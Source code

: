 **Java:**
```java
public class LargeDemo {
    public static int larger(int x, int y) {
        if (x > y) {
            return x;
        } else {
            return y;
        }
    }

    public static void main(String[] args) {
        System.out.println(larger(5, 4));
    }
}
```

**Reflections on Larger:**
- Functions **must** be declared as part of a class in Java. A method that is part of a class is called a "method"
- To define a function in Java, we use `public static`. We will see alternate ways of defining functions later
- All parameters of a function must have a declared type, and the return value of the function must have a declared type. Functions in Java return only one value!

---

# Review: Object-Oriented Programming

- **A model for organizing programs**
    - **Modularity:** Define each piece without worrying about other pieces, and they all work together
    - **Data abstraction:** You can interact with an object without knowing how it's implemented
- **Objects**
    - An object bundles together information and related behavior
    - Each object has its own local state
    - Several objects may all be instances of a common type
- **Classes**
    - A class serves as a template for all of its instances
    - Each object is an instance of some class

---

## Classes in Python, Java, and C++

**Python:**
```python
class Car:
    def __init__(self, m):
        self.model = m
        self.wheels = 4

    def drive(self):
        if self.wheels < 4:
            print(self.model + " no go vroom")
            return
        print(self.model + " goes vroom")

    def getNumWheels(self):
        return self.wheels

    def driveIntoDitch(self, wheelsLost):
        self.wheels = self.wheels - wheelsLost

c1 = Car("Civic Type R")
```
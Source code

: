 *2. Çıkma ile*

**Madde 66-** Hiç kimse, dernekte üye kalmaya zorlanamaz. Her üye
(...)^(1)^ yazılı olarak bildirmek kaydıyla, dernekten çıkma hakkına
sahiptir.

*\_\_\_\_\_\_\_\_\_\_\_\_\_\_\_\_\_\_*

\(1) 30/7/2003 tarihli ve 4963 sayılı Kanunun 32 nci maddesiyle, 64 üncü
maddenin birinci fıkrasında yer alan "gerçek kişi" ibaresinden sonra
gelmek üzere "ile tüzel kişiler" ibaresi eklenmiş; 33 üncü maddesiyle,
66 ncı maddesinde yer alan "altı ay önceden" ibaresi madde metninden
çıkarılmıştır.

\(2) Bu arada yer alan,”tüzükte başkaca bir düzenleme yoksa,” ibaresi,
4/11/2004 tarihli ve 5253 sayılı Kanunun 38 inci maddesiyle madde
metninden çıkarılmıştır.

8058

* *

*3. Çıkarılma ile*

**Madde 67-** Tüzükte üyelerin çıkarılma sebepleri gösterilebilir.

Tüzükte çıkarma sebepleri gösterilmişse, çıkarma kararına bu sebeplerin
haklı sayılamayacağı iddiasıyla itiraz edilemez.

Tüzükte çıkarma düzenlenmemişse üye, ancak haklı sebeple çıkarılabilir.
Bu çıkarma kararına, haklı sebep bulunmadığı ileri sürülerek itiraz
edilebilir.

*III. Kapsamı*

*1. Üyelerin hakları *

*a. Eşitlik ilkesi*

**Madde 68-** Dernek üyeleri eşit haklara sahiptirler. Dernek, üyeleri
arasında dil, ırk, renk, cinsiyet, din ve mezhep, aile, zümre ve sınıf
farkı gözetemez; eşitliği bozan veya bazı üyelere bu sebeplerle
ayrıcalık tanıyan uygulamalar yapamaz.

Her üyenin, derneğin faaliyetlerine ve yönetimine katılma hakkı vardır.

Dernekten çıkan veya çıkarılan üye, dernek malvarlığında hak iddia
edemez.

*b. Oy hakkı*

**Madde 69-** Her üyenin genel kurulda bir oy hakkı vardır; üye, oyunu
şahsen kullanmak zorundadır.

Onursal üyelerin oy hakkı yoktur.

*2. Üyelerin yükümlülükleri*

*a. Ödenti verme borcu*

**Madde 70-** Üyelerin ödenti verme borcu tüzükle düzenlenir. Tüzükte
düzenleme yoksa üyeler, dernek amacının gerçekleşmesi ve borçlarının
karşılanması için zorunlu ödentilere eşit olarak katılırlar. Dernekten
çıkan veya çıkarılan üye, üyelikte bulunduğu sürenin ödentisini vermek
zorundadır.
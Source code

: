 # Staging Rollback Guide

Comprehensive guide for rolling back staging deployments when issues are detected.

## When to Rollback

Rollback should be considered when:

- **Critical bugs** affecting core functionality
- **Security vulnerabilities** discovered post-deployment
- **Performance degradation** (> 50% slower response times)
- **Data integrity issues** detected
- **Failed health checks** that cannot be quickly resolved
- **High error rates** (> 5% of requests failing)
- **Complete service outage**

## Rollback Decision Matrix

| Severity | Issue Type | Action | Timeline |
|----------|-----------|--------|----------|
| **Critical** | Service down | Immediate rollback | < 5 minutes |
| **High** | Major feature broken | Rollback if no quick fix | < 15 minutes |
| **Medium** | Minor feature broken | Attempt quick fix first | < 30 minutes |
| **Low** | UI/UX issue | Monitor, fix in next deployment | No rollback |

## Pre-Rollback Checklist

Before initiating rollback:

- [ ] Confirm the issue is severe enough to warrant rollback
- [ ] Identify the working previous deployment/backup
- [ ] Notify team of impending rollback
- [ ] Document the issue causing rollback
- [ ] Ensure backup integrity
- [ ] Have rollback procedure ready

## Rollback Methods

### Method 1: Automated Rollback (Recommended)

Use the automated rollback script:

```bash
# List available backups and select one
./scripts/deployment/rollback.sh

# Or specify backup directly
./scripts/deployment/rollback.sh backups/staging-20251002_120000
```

+ + + + + + +

> _TASK TO COMPLETE_: Retype the material above, character for character.

> _SOLUTION TO THIS TASK_:
Source code

: **Java:**
```java
public class LargeDemo {
    public static int larger(int x, int y) {
        if (x > y) {
            return x;
        } else {
            return y;
        }
    }

    public static void main(String[] args) {
        System.out.println(larger(5, 4));
    }
}
```

**Reflections on Larger:**
- Functions **must** be declared as part of a class in Java. A method that is part of a class is called a "method"
- To define a function in Java, we use `public static`. We will see alternate ways of defining functions later
- All parameters of a function must have a declared type, and the return value of the function must have a declared type. Functions in Java return only one value!

---

# Review: Object-Oriented Programming

- **A model for organizing programs**
    - **Modularity:** Define each piece without worrying about other pieces, and they all work together
    - **Data abstraction:** You can interact with an object without knowing how it's implemented
- **Objects**
    - An object bundles together information and related behavior
    - Each object has its own local state
    - Several objects may all be instances of a common type
- **Classes**
    - A class serves as a template for all of its instances
    - Each object is an instance of some class

---

## Classes in Python, Java, and C++

**Python:**
```python
class Car:
    def __init__(self, m):
        self.model = m
        self.wheels = 4

    def drive(self):
        if self.wheels < 4:
            print(self.model + " no go vroom")
            return
        print(self.model + " goes vroom")

    def getNumWheels(self):
        return self.wheels

    def driveIntoDitch(self, wheelsLost):
        self.wheels = self.wheels - wheelsLost

c1 = Car("Civic Type R")
```
Source code

: *2. Çıkma ile*

**Madde 66-** Hiç kimse, dernekte üye kalmaya zorlanamaz. Her üye
(...)^(1)^ yazılı olarak bildirmek kaydıyla, dernekten çıkma hakkına
sahiptir.

*\_\_\_\_\_\_\_\_\_\_\_\_\_\_\_\_\_\_*

\(1) 30/7/2003 tarihli ve 4963 sayılı Kanunun 32 nci maddesiyle, 64 üncü
maddenin birinci fıkrasında yer alan "gerçek kişi" ibaresinden sonra
gelmek üzere "ile tüzel kişiler" ibaresi eklenmiş; 33 üncü maddesiyle,
66 ncı maddesinde yer alan "altı ay önceden" ibaresi madde metninden
çıkarılmıştır.

\(2) Bu arada yer alan,”tüzükte başkaca bir düzenleme yoksa,” ibaresi,
4/11/2004 tarihli ve 5253 sayılı Kanunun 38 inci maddesiyle madde
metninden çıkarılmıştır.

8058

* *

*3. Çıkarılma ile*

**Madde 67-** Tüzükte üyelerin çıkarılma sebepleri gösterilebilir.

Tüzükte çıkarma sebepleri gösterilmişse, çıkarma kararına bu sebeplerin
haklı sayılamayacağı iddiasıyla itiraz edilemez.

Tüzükte çıkarma düzenlenmemişse üye, ancak haklı sebeple çıkarılabilir.
Bu çıkarma kararına, haklı sebep bulunmadığı ileri sürülerek itiraz
edilebilir.

*III. Kapsamı*

*1. Üyelerin hakları *

*a. Eşitlik ilkesi*

**Madde 68-** Dernek üyeleri eşit haklara sahiptirler. Dernek, üyeleri
arasında dil, ırk, renk, cinsiyet, din ve mezhep, aile, zümre ve sınıf
farkı gözetemez; eşitliği bozan veya bazı üyelere bu sebeplerle
ayrıcalık tanıyan uygulamalar yapamaz.

Her üyenin, derneğin faaliyetlerine ve yönetimine katılma hakkı vardır.

Dernekten çıkan veya çıkarılan üye, dernek malvarlığında hak iddia
edemez.

*b. Oy hakkı*

**Madde 69-** Her üyenin genel kurulda bir oy hakkı vardır; üye, oyunu
şahsen kullanmak zorundadır.

Onursal üyelerin oy hakkı yoktur.

*2. Üyelerin yükümlülükleri*

*a. Ödenti verme borcu*

**Madde 70-** Üyelerin ödenti verme borcu tüzükle düzenlenir. Tüzükte
düzenleme yoksa üyeler, dernek amacının gerçekleşmesi ve borçlarının
karşılanması için zorunlu ödentilere eşit olarak katılırlar. Dernekten
çıkan veya çıkarılan üye, üyelikte bulunduğu sürenin ödentisini vermek
zorundadır.
Source code

: # Staging Rollback Guide

Comprehensive guide for rolling back staging deployments when issues are detected.

## When to Rollback

Rollback should be considered when:

- **Critical bugs** affecting core functionality
- **Security vulnerabilities** discovered post-deployment
- **Performance degradation** (> 50% slower response times)
- **Data integrity issues** detected
- **Failed health checks** that cannot be quickly resolved
- **High error rates** (> 5% of requests failing)
- **Complete service outage**

## Rollback Decision Matrix

| Severity | Issue Type | Action | Timeline |
|----------|-----------|--------|----------|
| **Critical** | Service down | Immediate rollback | < 5 minutes |
| **High** | Major feature broken | Rollback if no quick fix | < 15 minutes |
| **Medium** | Minor feature broken | Attempt quick fix first | < 30 minutes |
| **Low** | UI/UX issue | Monitor, fix in next deployment | No rollback |

## Pre-Rollback Checklist

Before initiating rollback:

- [ ] Confirm the issue is severe enough to warrant rollback
- [ ] Identify the working previous deployment/backup
- [ ] Notify team of impending rollback
- [ ] Document the issue causing rollback
- [ ] Ensure backup integrity
- [ ] Have rollback procedure ready

## Rollback Methods

### Method 1: Automated Rollback (Recommended)

Use the automated rollback script:

```bash
# List available backups and select one
./scripts/deployment/rollback.sh

# Or specify backup directly
./scripts/deployment/rollback.sh backups/staging-20251002_120000
```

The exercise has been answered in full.